--- Given information ---

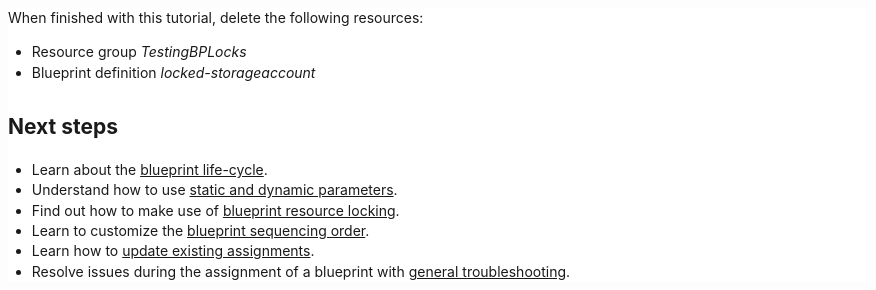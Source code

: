 When finished with this tutorial, delete the following resources:

- Resource group _TestingBPLocks_
- Blueprint definition _locked-storageaccount_

## Next steps

- Learn about the [blueprint life-cycle](../concepts/lifecycle.md).
- Understand how to use [static and dynamic parameters](../concepts/parameters.md).
- Find out how to make use of [blueprint resource locking](../concepts/resource-locking.md).
- Learn to customize the [blueprint sequencing order](../concepts/sequencing-order.md).
- Learn how to [update existing assignments](../how-to/update-existing-assignments.md).
- Resolve issues during the assignment of a blueprint with [general troubleshooting](../troubleshoot/general.md).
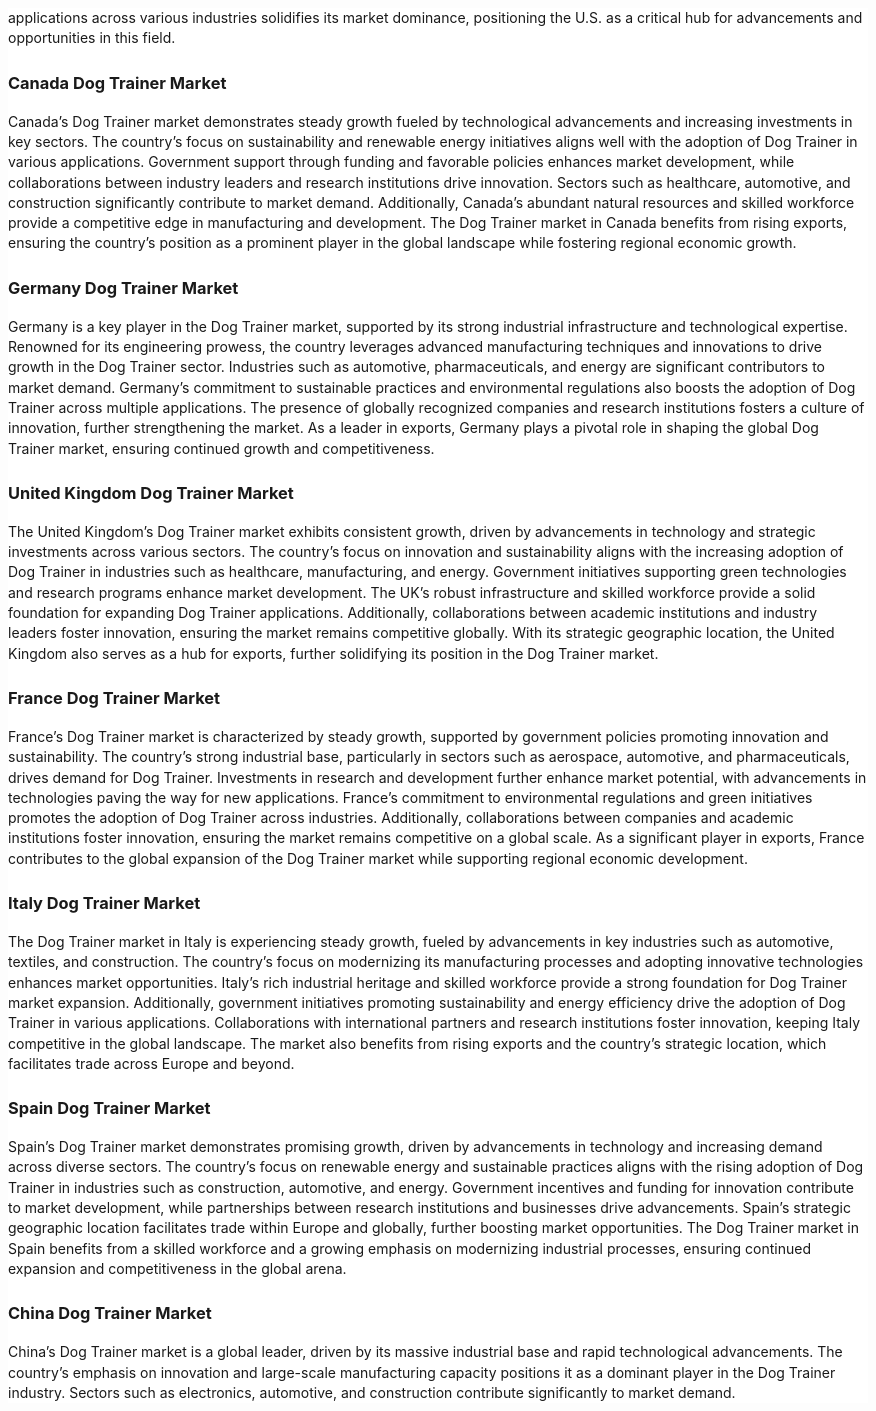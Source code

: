 applications across various industries solidifies its market dominance, positioning the U.S. as a critical hub for advancements and opportunities in this field.</p><h3>Canada Dog Trainer Market</h3><p>Canada&rsquo;s Dog Trainer market demonstrates steady growth fueled by technological advancements and increasing investments in key sectors. The country&rsquo;s focus on sustainability and renewable energy initiatives aligns well with the adoption of Dog Trainer in various applications. Government support through funding and favorable policies enhances market development, while collaborations between industry leaders and research institutions drive innovation. Sectors such as healthcare, automotive, and construction significantly contribute to market demand. Additionally, Canada&rsquo;s abundant natural resources and skilled workforce provide a competitive edge in manufacturing and development. The Dog Trainer market in Canada benefits from rising exports, ensuring the country&rsquo;s position as a prominent player in the global landscape while fostering regional economic growth.</p><h3>Germany Dog Trainer Market</h3><p>Germany is a key player in the Dog Trainer market, supported by its strong industrial infrastructure and technological expertise. Renowned for its engineering prowess, the country leverages advanced manufacturing techniques and innovations to drive growth in the Dog Trainer sector. Industries such as automotive, pharmaceuticals, and energy are significant contributors to market demand. Germany&rsquo;s commitment to sustainable practices and environmental regulations also boosts the adoption of Dog Trainer across multiple applications. The presence of globally recognized companies and research institutions fosters a culture of innovation, further strengthening the market. As a leader in exports, Germany plays a pivotal role in shaping the global Dog Trainer market, ensuring continued growth and competitiveness.</p><h3>United Kingdom Dog Trainer Market</h3><p>The United Kingdom&rsquo;s Dog Trainer market exhibits consistent growth, driven by advancements in technology and strategic investments across various sectors. The country&rsquo;s focus on innovation and sustainability aligns with the increasing adoption of Dog Trainer in industries such as healthcare, manufacturing, and energy. Government initiatives supporting green technologies and research programs enhance market development. The UK&rsquo;s robust infrastructure and skilled workforce provide a solid foundation for expanding Dog Trainer applications. Additionally, collaborations between academic institutions and industry leaders foster innovation, ensuring the market remains competitive globally. With its strategic geographic location, the United Kingdom also serves as a hub for exports, further solidifying its position in the Dog Trainer market.</p><h3>France Dog Trainer Market</h3><p>France&rsquo;s Dog Trainer market is characterized by steady growth, supported by government policies promoting innovation and sustainability. The country&rsquo;s strong industrial base, particularly in sectors such as aerospace, automotive, and pharmaceuticals, drives demand for Dog Trainer. Investments in research and development further enhance market potential, with advancements in technologies paving the way for new applications. France&rsquo;s commitment to environmental regulations and green initiatives promotes the adoption of Dog Trainer across industries. Additionally, collaborations between companies and academic institutions foster innovation, ensuring the market remains competitive on a global scale. As a significant player in exports, France contributes to the global expansion of the Dog Trainer market while supporting regional economic development.</p><h3>Italy Dog Trainer Market</h3><p>The Dog Trainer market in Italy is experiencing steady growth, fueled by advancements in key industries such as automotive, textiles, and construction. The country&rsquo;s focus on modernizing its manufacturing processes and adopting innovative technologies enhances market opportunities. Italy&rsquo;s rich industrial heritage and skilled workforce provide a strong foundation for Dog Trainer market expansion. Additionally, government initiatives promoting sustainability and energy efficiency drive the adoption of Dog Trainer in various applications. Collaborations with international partners and research institutions foster innovation, keeping Italy competitive in the global landscape. The market also benefits from rising exports and the country&rsquo;s strategic location, which facilitates trade across Europe and beyond.</p><h3>Spain Dog Trainer Market</h3><p>Spain&rsquo;s Dog Trainer market demonstrates promising growth, driven by advancements in technology and increasing demand across diverse sectors. The country&rsquo;s focus on renewable energy and sustainable practices aligns with the rising adoption of Dog Trainer in industries such as construction, automotive, and energy. Government incentives and funding for innovation contribute to market development, while partnerships between research institutions and businesses drive advancements. Spain&rsquo;s strategic geographic location facilitates trade within Europe and globally, further boosting market opportunities. The Dog Trainer market in Spain benefits from a skilled workforce and a growing emphasis on modernizing industrial processes, ensuring continued expansion and competitiveness in the global arena.</p><h3>China Dog Trainer Market</h3><p>China&rsquo;s Dog Trainer market is a global leader, driven by its massive industrial base and rapid technological advancements. The country&rsquo;s emphasis on innovation and large-scale manufacturing capacity positions it as a dominant player in the Dog Trainer industry. Sectors such as electronics, automotive, and construction contribute significantly to market demand.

---

* The task *
Copy the records above exactly, leaving out every picture.

* Answer to the problem *
Source code

: When finished with this tutorial, delete the following resources:

- Resource group _TestingBPLocks_
- Blueprint definition _locked-storageaccount_

## Next steps

- Learn about the [blueprint life-cycle](../concepts/lifecycle.md).
- Understand how to use [static and dynamic parameters](../concepts/parameters.md).
- Find out how to make use of [blueprint resource locking](../concepts/resource-locking.md).
- Learn to customize the [blueprint sequencing order](../concepts/sequencing-order.md).
- Learn how to [update existing assignments](../how-to/update-existing-assignments.md).
- Resolve issues during the assignment of a blueprint with [general troubleshooting](../troubleshoot/general.md).
Source code

: applications across various industries solidifies its market dominance, positioning the U.S. as a critical hub for advancements and opportunities in this field.</p><h3>Canada Dog Trainer Market</h3><p>Canada&rsquo;s Dog Trainer market demonstrates steady growth fueled by technological advancements and increasing investments in key sectors. The country&rsquo;s focus on sustainability and renewable energy initiatives aligns well with the adoption of Dog Trainer in various applications. Government support through funding and favorable policies enhances market development, while collaborations between industry leaders and research institutions drive innovation. Sectors such as healthcare, automotive, and construction significantly contribute to market demand. Additionally, Canada&rsquo;s abundant natural resources and skilled workforce provide a competitive edge in manufacturing and development. The Dog Trainer market in Canada benefits from rising exports, ensuring the country&rsquo;s position as a prominent player in the global landscape while fostering regional economic growth.</p><h3>Germany Dog Trainer Market</h3><p>Germany is a key player in the Dog Trainer market, supported by its strong industrial infrastructure and technological expertise. Renowned for its engineering prowess, the country leverages advanced manufacturing techniques and innovations to drive growth in the Dog Trainer sector. Industries such as automotive, pharmaceuticals, and energy are significant contributors to market demand. Germany&rsquo;s commitment to sustainable practices and environmental regulations also boosts the adoption of Dog Trainer across multiple applications. The presence of globally recognized companies and research institutions fosters a culture of innovation, further strengthening the market. As a leader in exports, Germany plays a pivotal role in shaping the global Dog Trainer market, ensuring continued growth and competitiveness.</p><h3>United Kingdom Dog Trainer Market</h3><p>The United Kingdom&rsquo;s Dog Trainer market exhibits consistent growth, driven by advancements in technology and strategic investments across various sectors. The country&rsquo;s focus on innovation and sustainability aligns with the increasing adoption of Dog Trainer in industries such as healthcare, manufacturing, and energy. Government initiatives supporting green technologies and research programs enhance market development. The UK&rsquo;s robust infrastructure and skilled workforce provide a solid foundation for expanding Dog Trainer applications. Additionally, collaborations between academic institutions and industry leaders foster innovation, ensuring the market remains competitive globally. With its strategic geographic location, the United Kingdom also serves as a hub for exports, further solidifying its position in the Dog Trainer market.</p><h3>France Dog Trainer Market</h3><p>France&rsquo;s Dog Trainer market is characterized by steady growth, supported by government policies promoting innovation and sustainability. The country&rsquo;s strong industrial base, particularly in sectors such as aerospace, automotive, and pharmaceuticals, drives demand for Dog Trainer. Investments in research and development further enhance market potential, with advancements in technologies paving the way for new applications. France&rsquo;s commitment to environmental regulations and green initiatives promotes the adoption of Dog Trainer across industries. Additionally, collaborations between companies and academic institutions foster innovation, ensuring the market remains competitive on a global scale. As a significant player in exports, France contributes to the global expansion of the Dog Trainer market while supporting regional economic development.</p><h3>Italy Dog Trainer Market</h3><p>The Dog Trainer market in Italy is experiencing steady growth, fueled by advancements in key industries such as automotive, textiles, and construction. The country&rsquo;s focus on modernizing its manufacturing processes and adopting innovative technologies enhances market opportunities. Italy&rsquo;s rich industrial heritage and skilled workforce provide a strong foundation for Dog Trainer market expansion. Additionally, government initiatives promoting sustainability and energy efficiency drive the adoption of Dog Trainer in various applications. Collaborations with international partners and research institutions foster innovation, keeping Italy competitive in the global landscape. The market also benefits from rising exports and the country&rsquo;s strategic location, which facilitates trade across Europe and beyond.</p><h3>Spain Dog Trainer Market</h3><p>Spain&rsquo;s Dog Trainer market demonstrates promising growth, driven by advancements in technology and increasing demand across diverse sectors. The country&rsquo;s focus on renewable energy and sustainable practices aligns with the rising adoption of Dog Trainer in industries such as construction, automotive, and energy. Government incentives and funding for innovation contribute to market development, while partnerships between research institutions and businesses drive advancements. Spain&rsquo;s strategic geographic location facilitates trade within Europe and globally, further boosting market opportunities. The Dog Trainer market in Spain benefits from a skilled workforce and a growing emphasis on modernizing industrial processes, ensuring continued expansion and competitiveness in the global arena.</p><h3>China Dog Trainer Market</h3><p>China&rsquo;s Dog Trainer market is a global leader, driven by its massive industrial base and rapid technological advancements. The country&rsquo;s emphasis on innovation and large-scale manufacturing capacity positions it as a dominant player in the Dog Trainer industry. Sectors such as electronics, automotive, and construction contribute significantly to market demand.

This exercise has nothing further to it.